(Required action): Reproduce the records. Keep every word exact and include no images.

(Given records):
■ ■ ■ ■ ■

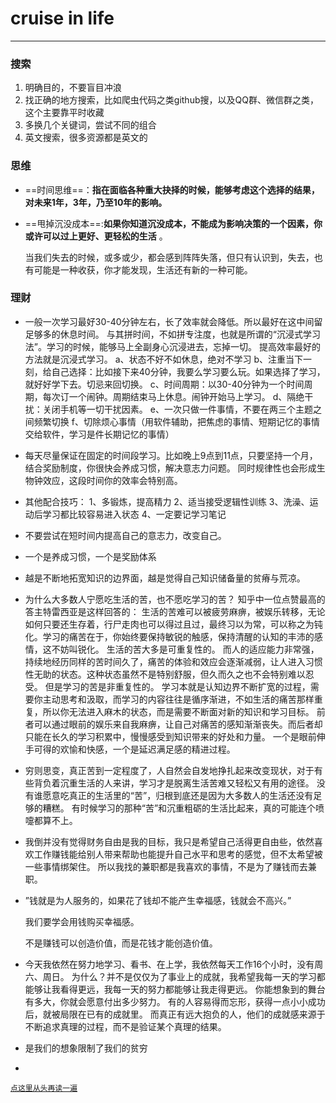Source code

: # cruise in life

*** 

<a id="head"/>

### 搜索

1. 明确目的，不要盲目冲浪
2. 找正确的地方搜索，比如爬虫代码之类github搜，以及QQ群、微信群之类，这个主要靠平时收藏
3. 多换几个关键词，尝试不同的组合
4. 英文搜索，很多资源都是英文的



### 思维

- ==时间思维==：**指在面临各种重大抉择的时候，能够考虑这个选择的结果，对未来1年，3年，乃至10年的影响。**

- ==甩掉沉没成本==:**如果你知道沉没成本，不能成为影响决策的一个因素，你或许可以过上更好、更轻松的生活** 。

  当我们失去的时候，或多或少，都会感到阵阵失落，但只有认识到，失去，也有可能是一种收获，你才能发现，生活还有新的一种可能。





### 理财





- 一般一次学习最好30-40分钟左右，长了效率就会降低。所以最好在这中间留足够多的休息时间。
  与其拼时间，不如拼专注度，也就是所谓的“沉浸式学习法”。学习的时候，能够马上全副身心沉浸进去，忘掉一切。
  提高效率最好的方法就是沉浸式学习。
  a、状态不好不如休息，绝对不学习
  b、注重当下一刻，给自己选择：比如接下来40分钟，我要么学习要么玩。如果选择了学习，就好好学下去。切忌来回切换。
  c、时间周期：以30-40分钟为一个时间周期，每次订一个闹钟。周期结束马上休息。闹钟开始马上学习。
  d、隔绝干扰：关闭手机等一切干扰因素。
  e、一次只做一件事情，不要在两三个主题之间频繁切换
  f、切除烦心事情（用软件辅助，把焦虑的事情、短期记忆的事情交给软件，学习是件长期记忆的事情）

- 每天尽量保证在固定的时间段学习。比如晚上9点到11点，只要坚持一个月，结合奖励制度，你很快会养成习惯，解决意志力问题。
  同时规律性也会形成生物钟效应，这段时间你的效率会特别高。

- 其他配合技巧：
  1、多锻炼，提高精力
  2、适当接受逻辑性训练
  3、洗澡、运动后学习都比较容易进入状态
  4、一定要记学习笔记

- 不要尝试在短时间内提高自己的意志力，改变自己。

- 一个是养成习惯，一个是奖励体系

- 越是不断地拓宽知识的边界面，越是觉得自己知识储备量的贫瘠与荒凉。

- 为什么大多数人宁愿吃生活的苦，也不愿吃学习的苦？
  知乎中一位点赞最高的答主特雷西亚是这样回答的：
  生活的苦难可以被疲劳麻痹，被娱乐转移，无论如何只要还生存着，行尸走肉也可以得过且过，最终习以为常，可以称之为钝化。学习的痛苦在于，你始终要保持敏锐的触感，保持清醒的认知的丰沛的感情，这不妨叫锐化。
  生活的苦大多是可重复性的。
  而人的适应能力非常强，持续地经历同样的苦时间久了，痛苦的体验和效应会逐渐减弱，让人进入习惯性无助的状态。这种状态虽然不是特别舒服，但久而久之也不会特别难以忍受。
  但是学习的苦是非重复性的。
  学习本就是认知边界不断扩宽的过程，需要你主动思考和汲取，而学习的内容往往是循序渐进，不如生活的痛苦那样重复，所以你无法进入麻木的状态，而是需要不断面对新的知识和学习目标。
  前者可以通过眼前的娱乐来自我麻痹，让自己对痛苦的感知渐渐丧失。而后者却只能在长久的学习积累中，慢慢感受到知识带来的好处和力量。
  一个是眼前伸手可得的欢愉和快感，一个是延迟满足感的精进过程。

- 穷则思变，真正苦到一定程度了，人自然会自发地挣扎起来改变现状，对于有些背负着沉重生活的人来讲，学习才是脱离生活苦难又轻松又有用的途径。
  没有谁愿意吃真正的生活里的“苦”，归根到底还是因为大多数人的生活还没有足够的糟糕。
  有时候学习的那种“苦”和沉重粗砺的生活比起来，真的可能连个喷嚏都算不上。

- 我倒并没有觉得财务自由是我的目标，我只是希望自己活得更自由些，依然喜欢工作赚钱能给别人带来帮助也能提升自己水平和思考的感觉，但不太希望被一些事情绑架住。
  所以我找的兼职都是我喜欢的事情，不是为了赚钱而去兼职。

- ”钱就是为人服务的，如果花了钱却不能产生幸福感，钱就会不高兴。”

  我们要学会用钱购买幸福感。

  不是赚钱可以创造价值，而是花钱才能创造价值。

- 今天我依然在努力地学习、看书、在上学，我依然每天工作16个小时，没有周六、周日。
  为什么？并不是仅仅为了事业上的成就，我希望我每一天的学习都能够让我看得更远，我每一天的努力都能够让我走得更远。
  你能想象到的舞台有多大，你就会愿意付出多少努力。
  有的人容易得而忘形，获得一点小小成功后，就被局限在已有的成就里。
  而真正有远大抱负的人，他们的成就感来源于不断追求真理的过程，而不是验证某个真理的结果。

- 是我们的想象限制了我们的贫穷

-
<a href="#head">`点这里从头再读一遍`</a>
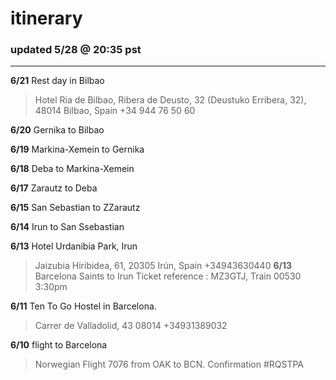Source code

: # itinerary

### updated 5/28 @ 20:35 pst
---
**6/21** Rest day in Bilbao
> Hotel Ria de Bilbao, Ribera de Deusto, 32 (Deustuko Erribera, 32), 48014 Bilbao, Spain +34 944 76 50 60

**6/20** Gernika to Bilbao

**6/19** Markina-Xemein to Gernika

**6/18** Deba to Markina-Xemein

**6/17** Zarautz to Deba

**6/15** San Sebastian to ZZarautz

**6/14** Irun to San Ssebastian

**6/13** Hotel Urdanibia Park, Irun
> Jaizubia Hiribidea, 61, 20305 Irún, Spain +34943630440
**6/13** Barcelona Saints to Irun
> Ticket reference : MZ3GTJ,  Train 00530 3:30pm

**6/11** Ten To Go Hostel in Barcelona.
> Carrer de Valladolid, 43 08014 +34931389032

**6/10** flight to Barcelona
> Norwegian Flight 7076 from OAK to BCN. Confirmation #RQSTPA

■ ■ ■ ■ ■

(Answer space):
Source code

: # cruise in life

*** 

<a id="head"/>

### 搜索

1. 明确目的，不要盲目冲浪
2. 找正确的地方搜索，比如爬虫代码之类github搜，以及QQ群、微信群之类，这个主要靠平时收藏
3. 多换几个关键词，尝试不同的组合
4. 英文搜索，很多资源都是英文的



### 思维

- ==时间思维==：**指在面临各种重大抉择的时候，能够考虑这个选择的结果，对未来1年，3年，乃至10年的影响。**

- ==甩掉沉没成本==:**如果你知道沉没成本，不能成为影响决策的一个因素，你或许可以过上更好、更轻松的生活** 。

  当我们失去的时候，或多或少，都会感到阵阵失落，但只有认识到，失去，也有可能是一种收获，你才能发现，生活还有新的一种可能。





### 理财





- 一般一次学习最好30-40分钟左右，长了效率就会降低。所以最好在这中间留足够多的休息时间。
  与其拼时间，不如拼专注度，也就是所谓的“沉浸式学习法”。学习的时候，能够马上全副身心沉浸进去，忘掉一切。
  提高效率最好的方法就是沉浸式学习。
  a、状态不好不如休息，绝对不学习
  b、注重当下一刻，给自己选择：比如接下来40分钟，我要么学习要么玩。如果选择了学习，就好好学下去。切忌来回切换。
  c、时间周期：以30-40分钟为一个时间周期，每次订一个闹钟。周期结束马上休息。闹钟开始马上学习。
  d、隔绝干扰：关闭手机等一切干扰因素。
  e、一次只做一件事情，不要在两三个主题之间频繁切换
  f、切除烦心事情（用软件辅助，把焦虑的事情、短期记忆的事情交给软件，学习是件长期记忆的事情）

- 每天尽量保证在固定的时间段学习。比如晚上9点到11点，只要坚持一个月，结合奖励制度，你很快会养成习惯，解决意志力问题。
  同时规律性也会形成生物钟效应，这段时间你的效率会特别高。

- 其他配合技巧：
  1、多锻炼，提高精力
  2、适当接受逻辑性训练
  3、洗澡、运动后学习都比较容易进入状态
  4、一定要记学习笔记

- 不要尝试在短时间内提高自己的意志力，改变自己。

- 一个是养成习惯，一个是奖励体系

- 越是不断地拓宽知识的边界面，越是觉得自己知识储备量的贫瘠与荒凉。

- 为什么大多数人宁愿吃生活的苦，也不愿吃学习的苦？
  知乎中一位点赞最高的答主特雷西亚是这样回答的：
  生活的苦难可以被疲劳麻痹，被娱乐转移，无论如何只要还生存着，行尸走肉也可以得过且过，最终习以为常，可以称之为钝化。学习的痛苦在于，你始终要保持敏锐的触感，保持清醒的认知的丰沛的感情，这不妨叫锐化。
  生活的苦大多是可重复性的。
  而人的适应能力非常强，持续地经历同样的苦时间久了，痛苦的体验和效应会逐渐减弱，让人进入习惯性无助的状态。这种状态虽然不是特别舒服，但久而久之也不会特别难以忍受。
  但是学习的苦是非重复性的。
  学习本就是认知边界不断扩宽的过程，需要你主动思考和汲取，而学习的内容往往是循序渐进，不如生活的痛苦那样重复，所以你无法进入麻木的状态，而是需要不断面对新的知识和学习目标。
  前者可以通过眼前的娱乐来自我麻痹，让自己对痛苦的感知渐渐丧失。而后者却只能在长久的学习积累中，慢慢感受到知识带来的好处和力量。
  一个是眼前伸手可得的欢愉和快感，一个是延迟满足感的精进过程。

- 穷则思变，真正苦到一定程度了，人自然会自发地挣扎起来改变现状，对于有些背负着沉重生活的人来讲，学习才是脱离生活苦难又轻松又有用的途径。
  没有谁愿意吃真正的生活里的“苦”，归根到底还是因为大多数人的生活还没有足够的糟糕。
  有时候学习的那种“苦”和沉重粗砺的生活比起来，真的可能连个喷嚏都算不上。

- 我倒并没有觉得财务自由是我的目标，我只是希望自己活得更自由些，依然喜欢工作赚钱能给别人带来帮助也能提升自己水平和思考的感觉，但不太希望被一些事情绑架住。
  所以我找的兼职都是我喜欢的事情，不是为了赚钱而去兼职。

- ”钱就是为人服务的，如果花了钱却不能产生幸福感，钱就会不高兴。”

  我们要学会用钱购买幸福感。

  不是赚钱可以创造价值，而是花钱才能创造价值。

- 今天我依然在努力地学习、看书、在上学，我依然每天工作16个小时，没有周六、周日。
  为什么？并不是仅仅为了事业上的成就，我希望我每一天的学习都能够让我看得更远，我每一天的努力都能够让我走得更远。
  你能想象到的舞台有多大，你就会愿意付出多少努力。
  有的人容易得而忘形，获得一点小小成功后，就被局限在已有的成就里。
  而真正有远大抱负的人，他们的成就感来源于不断追求真理的过程，而不是验证某个真理的结果。

- 是我们的想象限制了我们的贫穷

-
<a href="#head">`点这里从头再读一遍`</a>
Source code

: # itinerary

### updated 5/28 @ 20:35 pst
---
**6/21** Rest day in Bilbao
> Hotel Ria de Bilbao, Ribera de Deusto, 32 (Deustuko Erribera, 32), 48014 Bilbao, Spain +34 944 76 50 60

**6/20** Gernika to Bilbao

**6/19** Markina-Xemein to Gernika

**6/18** Deba to Markina-Xemein

**6/17** Zarautz to Deba

**6/15** San Sebastian to ZZarautz

**6/14** Irun to San Ssebastian

**6/13** Hotel Urdanibia Park, Irun
> Jaizubia Hiribidea, 61, 20305 Irún, Spain +34943630440
**6/13** Barcelona Saints to Irun
> Ticket reference : MZ3GTJ,  Train 00530 3:30pm

**6/11** Ten To Go Hostel in Barcelona.
> Carrer de Valladolid, 43 08014 +34931389032

**6/10** flight to Barcelona
> Norwegian Flight 7076 from OAK to BCN. Confirmation #RQSTPA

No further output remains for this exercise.